There are vastly more micro-states of disorder than of order; in simpler words, there are many more ways to die than to live.¹ That asymmetry makes the emergence—and persistence—of life extraordinary.

A cross-sectional intuition says, “The universe is huge; alien life must be everywhere.” A time-series view overturns that optimism: for two civilisations to meet they must co-exist in the same cosmic window, survive their own bottlenecks, and broadcast detectable signals.² The joint probability is vanishingly small.

13.1 Cascading-Complexity Catastrophe — The Death of Gaia

Religion’s primal question is whether divinity itself is subject to chaos, defined here as non-recurring phenomena. The early Greek answer was yes: Chaos precedes the gods. Only when Earth (Gaia) and Sky (Uranus) produce Time (Chronos) does repeatable structure emerge. Without temporal regularity no observer could register anything at all.

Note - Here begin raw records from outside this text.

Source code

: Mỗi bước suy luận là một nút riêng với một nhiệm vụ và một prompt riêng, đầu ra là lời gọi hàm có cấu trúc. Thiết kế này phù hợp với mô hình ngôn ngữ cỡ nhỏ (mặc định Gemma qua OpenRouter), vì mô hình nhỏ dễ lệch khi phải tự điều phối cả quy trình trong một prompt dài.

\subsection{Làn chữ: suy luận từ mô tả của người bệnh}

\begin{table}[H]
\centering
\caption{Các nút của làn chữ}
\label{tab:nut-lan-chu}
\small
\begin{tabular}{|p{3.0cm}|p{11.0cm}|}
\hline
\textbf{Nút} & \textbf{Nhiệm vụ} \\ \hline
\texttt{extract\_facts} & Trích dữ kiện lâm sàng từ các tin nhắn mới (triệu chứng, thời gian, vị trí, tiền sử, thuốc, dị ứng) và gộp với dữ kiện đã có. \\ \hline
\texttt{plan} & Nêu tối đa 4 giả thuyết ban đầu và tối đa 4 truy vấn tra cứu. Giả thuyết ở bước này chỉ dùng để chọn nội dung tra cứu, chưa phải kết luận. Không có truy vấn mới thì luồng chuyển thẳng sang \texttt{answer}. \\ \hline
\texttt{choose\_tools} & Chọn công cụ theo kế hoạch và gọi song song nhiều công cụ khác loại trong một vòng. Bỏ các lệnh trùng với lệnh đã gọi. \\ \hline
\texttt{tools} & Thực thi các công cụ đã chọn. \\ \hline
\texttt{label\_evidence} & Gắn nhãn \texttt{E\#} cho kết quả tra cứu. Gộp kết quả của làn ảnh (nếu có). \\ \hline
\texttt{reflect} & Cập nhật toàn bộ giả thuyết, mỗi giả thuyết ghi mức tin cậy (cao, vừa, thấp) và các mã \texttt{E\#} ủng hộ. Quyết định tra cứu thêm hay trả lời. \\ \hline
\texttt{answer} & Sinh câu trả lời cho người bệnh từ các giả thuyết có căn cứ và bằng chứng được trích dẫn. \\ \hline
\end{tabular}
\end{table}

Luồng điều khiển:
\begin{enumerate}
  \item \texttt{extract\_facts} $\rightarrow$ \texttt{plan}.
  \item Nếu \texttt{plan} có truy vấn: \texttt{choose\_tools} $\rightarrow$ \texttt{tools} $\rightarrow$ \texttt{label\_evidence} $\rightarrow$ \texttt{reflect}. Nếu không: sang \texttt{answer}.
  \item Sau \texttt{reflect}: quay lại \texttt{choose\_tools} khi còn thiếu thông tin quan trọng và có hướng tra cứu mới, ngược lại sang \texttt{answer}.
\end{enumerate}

13.2 From gaia to Gaia: How Ecosystems Compute

We often treat trees and soil as separate, yet mycorrhizal networks show that soil, fungi, and plants form a single distributed computer.³

Plants that appear autotrophic sometimes outsource energy via these fungal “internet cables.” Decisions on nutrient routing, disease avoidance, or rainfall response are computations executed by the network.

Thus “Gaia” is not poetic licence; it is an information system whose nodes span bacteria, fungi, flora, and fauna.

13.3 Life as an Order of Production

Economists speak of “orders of production”; biology enacts them. Coastal bacteria colonise rock → bacteria vivify soil → mushrooms coordinate that soil → plants extend Earth toward sky → insects mediate between plant guilds → animals ride the insect–plant web.

Key point: the mycelial web has survived all five mass-extinction events (Stamets 2019, p. 142); its logic underlies every later trophic layer.
The same logic of nested coordination turns fragile when a single layer—pollinators—falters.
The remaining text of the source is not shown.